■ What is needed:
All of the data is to be copied without a single change.

■ Available data:
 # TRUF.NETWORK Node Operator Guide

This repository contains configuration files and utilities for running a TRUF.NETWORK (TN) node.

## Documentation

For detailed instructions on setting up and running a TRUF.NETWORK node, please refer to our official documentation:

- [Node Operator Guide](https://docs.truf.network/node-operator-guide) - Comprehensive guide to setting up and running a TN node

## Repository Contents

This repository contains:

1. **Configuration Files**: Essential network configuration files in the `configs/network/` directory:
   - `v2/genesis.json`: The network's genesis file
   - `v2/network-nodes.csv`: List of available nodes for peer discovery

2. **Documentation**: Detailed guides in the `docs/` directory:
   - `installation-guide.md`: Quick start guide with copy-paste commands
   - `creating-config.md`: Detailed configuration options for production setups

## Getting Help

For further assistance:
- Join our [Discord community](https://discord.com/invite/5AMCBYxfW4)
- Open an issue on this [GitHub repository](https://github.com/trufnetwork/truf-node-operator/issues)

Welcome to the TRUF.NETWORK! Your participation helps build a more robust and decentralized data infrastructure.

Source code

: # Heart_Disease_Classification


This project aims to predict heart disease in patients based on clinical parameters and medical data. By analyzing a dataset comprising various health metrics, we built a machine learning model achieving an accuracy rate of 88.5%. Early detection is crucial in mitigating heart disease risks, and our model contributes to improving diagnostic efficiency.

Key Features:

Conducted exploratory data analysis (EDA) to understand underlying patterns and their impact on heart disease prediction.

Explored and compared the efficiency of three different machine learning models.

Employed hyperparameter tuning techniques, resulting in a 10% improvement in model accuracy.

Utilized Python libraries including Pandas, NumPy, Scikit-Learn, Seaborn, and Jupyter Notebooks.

■ Answer to this problem:
 # TRUF.NETWORK Node Operator Guide

This repository contains configuration files and utilities for running a TRUF.NETWORK (TN) node.

## Documentation

For detailed instructions on setting up and running a TRUF.NETWORK node, please refer to our official documentation:

- [Node Operator Guide](https://docs.truf.network/node-operator-guide) - Comprehensive guide to setting up and running a TN node

## Repository Contents

This repository contains:

1. **Configuration Files**: Essential network configuration files in the `configs/network/` directory:
   - `v2/genesis.json`: The network's genesis file
   - `v2/network-nodes.csv`: List of available nodes for peer discovery

2. **Documentation**: Detailed guides in the `docs/` directory:
   - `installation-guide.md`: Quick start guide with copy-paste commands
   - `creating-config.md`: Detailed configuration options for production setups

## Getting Help

For further assistance:
- Join our [Discord community](https://discord.com/invite/5AMCBYxfW4)
- Open an issue on this [GitHub repository](https://github.com/trufnetwork/truf-node-operator/issues)

Welcome to the TRUF.NETWORK! Your participation helps build a more robust and decentralized data infrastructure.

Source code

: # Heart_Disease_Classification


This project aims to predict heart disease in patients based on clinical parameters and medical data. By analyzing a dataset comprising various health metrics, we built a machine learning model achieving an accuracy rate of 88.5%. Early detection is crucial in mitigating heart disease risks, and our model contributes to improving diagnostic efficiency.

Key Features:

Conducted exploratory data analysis (EDA) to understand underlying patterns and their impact on heart disease prediction.

Explored and compared the efficiency of three different machine learning models.

Employed hyperparameter tuning techniques, resulting in a 10% improvement in model accuracy.

Utilized Python libraries including Pandas, NumPy, Scikit-Learn, Seaborn, and Jupyter Notebooks.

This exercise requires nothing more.